Anton G E, Hertzer N R, Beven E G, O'Hara P J, Krajewski L P
J Vasc Surg. 1986 Jan;3(1):125-34.
Graft replacement was performed for 123 (77%) of 160 popliteal aneurysms evaluated at The Cleveland Clinic from 1952 to 1984, employing autogenous saphenous vein in 58 (36%), polytetrafluoroethylene in 19 (12%), and of historic interest, Dacron (12%) or arterial homograft (16%) in 46. The 10-year cumulative patency (CP) rate was 56% and the limb salvage (LS) rate was 83% following graft replacement, but late results were superior in patients who received vein bypass (CP, 94%; LS, 98%), in those who underwent revascularization before ischemic complications had occurred (CP, 92%; LS, 96%), and in those who recovered both pedal pulses (CP, 64%; LS, 96%). Long-term asymptomatic limbs were restored in 96%, 92%, and 89% of these subsets, respectively, compared with 65% of those receiving other graft materials (p = 0.00003), 59% of those with preoperative ischemic symptoms (p = 0.00001) and 68% of those regaining only an isolated popliteal pulse (p = 0.0326). These data indicate that popliteal aneurysms should be corrected by vein bypass to a patent tibioperoneal segment before spontaneous thrombosis or embolization eliminates the critical outflow bed.
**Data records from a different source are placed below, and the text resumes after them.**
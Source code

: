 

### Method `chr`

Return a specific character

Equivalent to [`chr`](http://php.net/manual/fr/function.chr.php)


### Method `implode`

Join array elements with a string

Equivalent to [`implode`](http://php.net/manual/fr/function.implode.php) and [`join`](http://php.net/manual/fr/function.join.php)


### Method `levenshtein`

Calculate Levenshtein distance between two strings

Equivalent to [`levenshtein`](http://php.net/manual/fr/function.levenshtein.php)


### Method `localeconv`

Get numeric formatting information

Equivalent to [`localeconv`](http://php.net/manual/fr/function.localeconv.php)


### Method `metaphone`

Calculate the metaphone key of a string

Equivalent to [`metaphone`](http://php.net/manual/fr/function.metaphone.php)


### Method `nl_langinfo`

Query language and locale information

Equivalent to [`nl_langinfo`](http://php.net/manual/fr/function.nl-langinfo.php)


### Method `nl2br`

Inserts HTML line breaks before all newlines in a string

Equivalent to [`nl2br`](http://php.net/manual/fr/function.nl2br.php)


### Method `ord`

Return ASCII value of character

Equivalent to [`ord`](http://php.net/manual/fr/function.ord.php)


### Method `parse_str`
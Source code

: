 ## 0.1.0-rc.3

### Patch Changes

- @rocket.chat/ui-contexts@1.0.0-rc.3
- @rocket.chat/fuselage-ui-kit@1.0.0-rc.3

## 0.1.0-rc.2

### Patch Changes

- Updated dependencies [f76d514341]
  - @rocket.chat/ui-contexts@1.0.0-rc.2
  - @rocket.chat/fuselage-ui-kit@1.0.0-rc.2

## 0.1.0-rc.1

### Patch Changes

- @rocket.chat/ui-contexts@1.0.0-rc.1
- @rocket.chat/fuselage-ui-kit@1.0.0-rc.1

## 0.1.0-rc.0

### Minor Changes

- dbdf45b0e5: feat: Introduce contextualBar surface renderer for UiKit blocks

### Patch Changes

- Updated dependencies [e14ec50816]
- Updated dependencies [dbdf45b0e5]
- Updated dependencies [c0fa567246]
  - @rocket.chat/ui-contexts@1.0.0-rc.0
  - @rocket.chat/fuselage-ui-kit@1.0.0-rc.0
1952年至1984年在克利夫兰诊所评估的160例腘动脉瘤中,123例(77%)进行了移植物置换,其中58例(36%)采用自体隐静脉,19例(12%)采用聚四氟乙烯,另外46例采用了具有历史意义的涤纶(12%)或同种异体动脉移植物(16%)。移植物置换后10年的累积通畅率(CP)为56%,肢体挽救率(LS)为83%,但接受静脉旁路移植的患者(CP,94%;LS,98%)、在缺血并发症发生前行血管重建的患者(CP,92%;LS,96%)以及恢复双侧足背动脉搏动的患者(CP,64%;LS,96%)的远期效果更好。这些亚组中分别有96%、92%和89%的患者长期肢体无症状,相比之下,接受其他移植物材料的患者为65%(p = 0.00003),术前有缺血症状的患者为59%(p = 0.00001),仅恢复孤立腘动脉搏动的患者为68%(p = 0.0326)。这些数据表明,在自发血栓形成或栓塞消除关键流出道之前,应通过静脉旁路移植至通畅的胫腓段来纠正腘动脉瘤。